The Yuanye makes clear that borrowing scenery is not a single design idea but the essence of landscape design philosophy in its entirety. The ever-changing moods and appearances of landscape in full action are an independent function that becomes an agent for garden making. To be able to make a garden, the garden maker needs to meld with the landscape on the site.
It’s a nice idea, that the design of any part of the landscape retain a constant reference to the whole. I have spoken repeatedly of what I believe to be consistent mistakes which we make in shaping our landscape and streetscape, public spaces in general. A lot of these decisions are informed by that most ancient and primal of urges, territorialism. Borrowed landscape is all about accepting that we can enjoy just as fulsomely what is not ours as well as ours from the comfort of ours.
There is an incoherence to the idea that each house, housing development or housing estate be treated as an independent island with no reference to its wider context. The upshot is that we get a mess of themes and schemes, all slammed up against each other, all autonomous and without any harmonising features.
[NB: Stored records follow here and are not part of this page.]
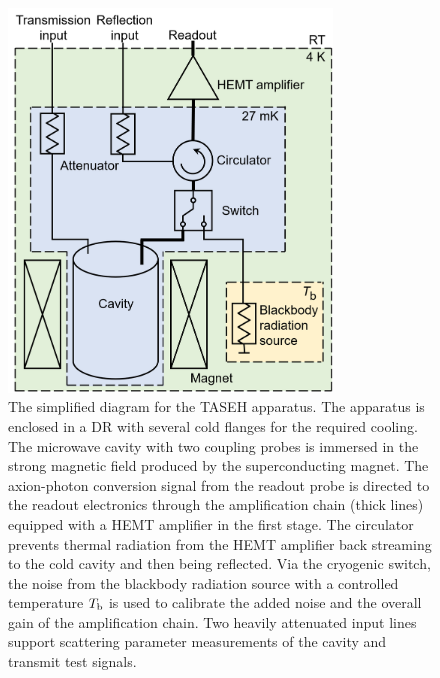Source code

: \documentclass[%
 reprint,prl, %
superscriptaddress,
nobibnotes,
 amsmath,amssymb,
 aps,
]{revtex4-2}
\begin{document}
\begin{figure} 
  \centering
  \includegraphics[width=8.6cm]{figures/colored_Simplified_wiring_V3.png}
  \caption{%
The simplified diagram for the TASEH apparatus. 
The apparatus is enclosed in a DR with several cold flanges for 
the required cooling. 
The microwave cavity with two coupling probes is immersed in the strong 
magnetic field produced by the superconducting magnet.
The axion-photon conversion signal from the readout probe is directed 
to the readout electronics through the amplification chain (thick lines) 
equipped with a HEMT amplifier in the first stage. 
The circulator prevents thermal radiation from the HEMT amplifier back 
streaming to the cold cavity and then being reflected. Via the
cryogenic switch, the noise from the blackbody radiation source with a 
controlled temperature $T_{\text b}$ is used to calibrate the added noise and 
the overall gain of the amplification chain. Two heavily attenuated input 
lines support scattering parameter measurements of the cavity and transmit 
test signals. 
  }
  \label{fig:TASEH}
\end{figure}
\end{document}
Variety is great, of course it is, but the smorgasbord of shapes and sizes in some of our built settings just gives us a giant dog’s dinner.
I know of a very nice house which was built not far from me, a rural setting, about a decade ago. The rear boundary faces due west and out over a lovely, lush ten-acre field belonging to the local dairy farmer. The far end of the field segues into an evergreen wood. When the house was under construction I stood along what was then just a post and wire rear boundary and marvelled at the view out across this lovely farmland, with the dairy herd grazing away in the setting sunlight of a beautiful July evening.
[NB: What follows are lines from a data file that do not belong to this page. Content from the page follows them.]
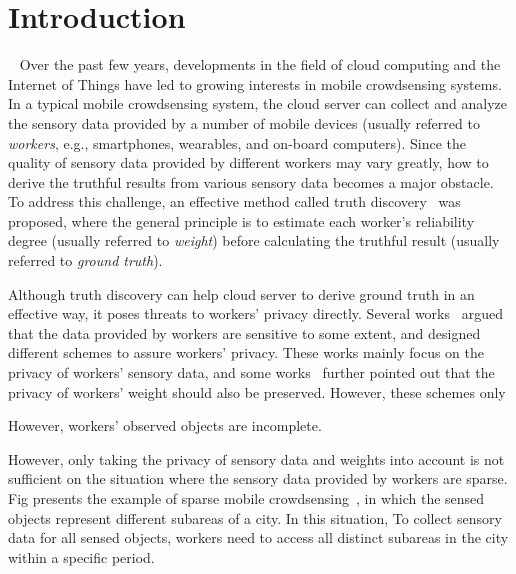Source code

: \documentclass[conference]{IEEEtran}
\begin{document}
\section{Introduction}~\label{sec1}
Over the past few years, developments in the field of cloud computing and the Internet of Things have led to growing interests in mobile crowdsensing systems.
In a typical mobile crowdsensing system, the cloud server can collect and analyze the sensory data provided by a number of mobile devices (usually referred to {\em workers}, e.g., smartphones, wearables, and on-board computers).
Since the quality of sensory data provided by different workers may vary greatly, how to derive the truthful results from various sensory data becomes a major obstacle.
To address this challenge, an effective method called truth discovery~\cite{li_resolving_2014,li_confidence-aware_2014,li_conflicts_2016} was proposed, where the general principle is to estimate each worker's reliability degree (usually referred to {\em weight}) before calculating the truthful result (usually referred to {\em ground truth}).

Although truth discovery can help cloud server to derive ground truth in an effective way, it poses threats to workers' privacy directly.
Several works~\cite{miao_cloud-enabled_2015,miao_lightweight_2017,xu_efficient_2019,zhang_reliable_2019,xue_inpptd_2020} argued that the data provided by workers are sensitive to some extent, and designed different schemes to assure workers' privacy.
These works mainly focus on the privacy of workers' sensory data, and some works~\cite{zhang_reliable_2019,xue_inpptd_2020} further pointed out that the privacy of workers' weight should also be preserved.
However, these schemes only 



However, 
workers' observed objects are incomplete.

However, only taking the privacy of sensory data and weights into account is not sufficient on the situation where the sensory data provided by workers are sparse.
Fig presents the example of sparse mobile crowdsensing~\cite{wang_sparse_2016}, in which the sensed objects represent different subareas of a city.
In this situation, 
To collect sensory data for all sensed objects, workers need to access all distinct subareas in the city within a specific period.
\end{document}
That was the last time I was there. Until recently when I happened to return, only to be horrified at the sight of a solid eight- foot tall evergreen laurel hedge across the rear boundary, completely obliterating the beautiful view and borrowed landscape beyond.
Why was this hedge planted? Because it’s the done thing, that’s why. We are obsessed with the done thing, with what is expected in any given setting. There were better, more inventive ways of providing a bit of a shelter belt than the blunt instrument of a solid, opaque, unchanging laurel hedge.
A neighbour of mine up to recently had a small leylandii in a pot at his gate post. It didn’t like it much in that pot and started to deteriorate, on the verge of expiration. It was pulled from the pot and cast into the ditch across the road, landing semi-vertically. It’s happy there, thriving in fact. It’s eight metres from its original position, from the pot where it was dying.
I wonder if it will be left in that hedge? The fate of that leylandii over the coming months will reveal a lot.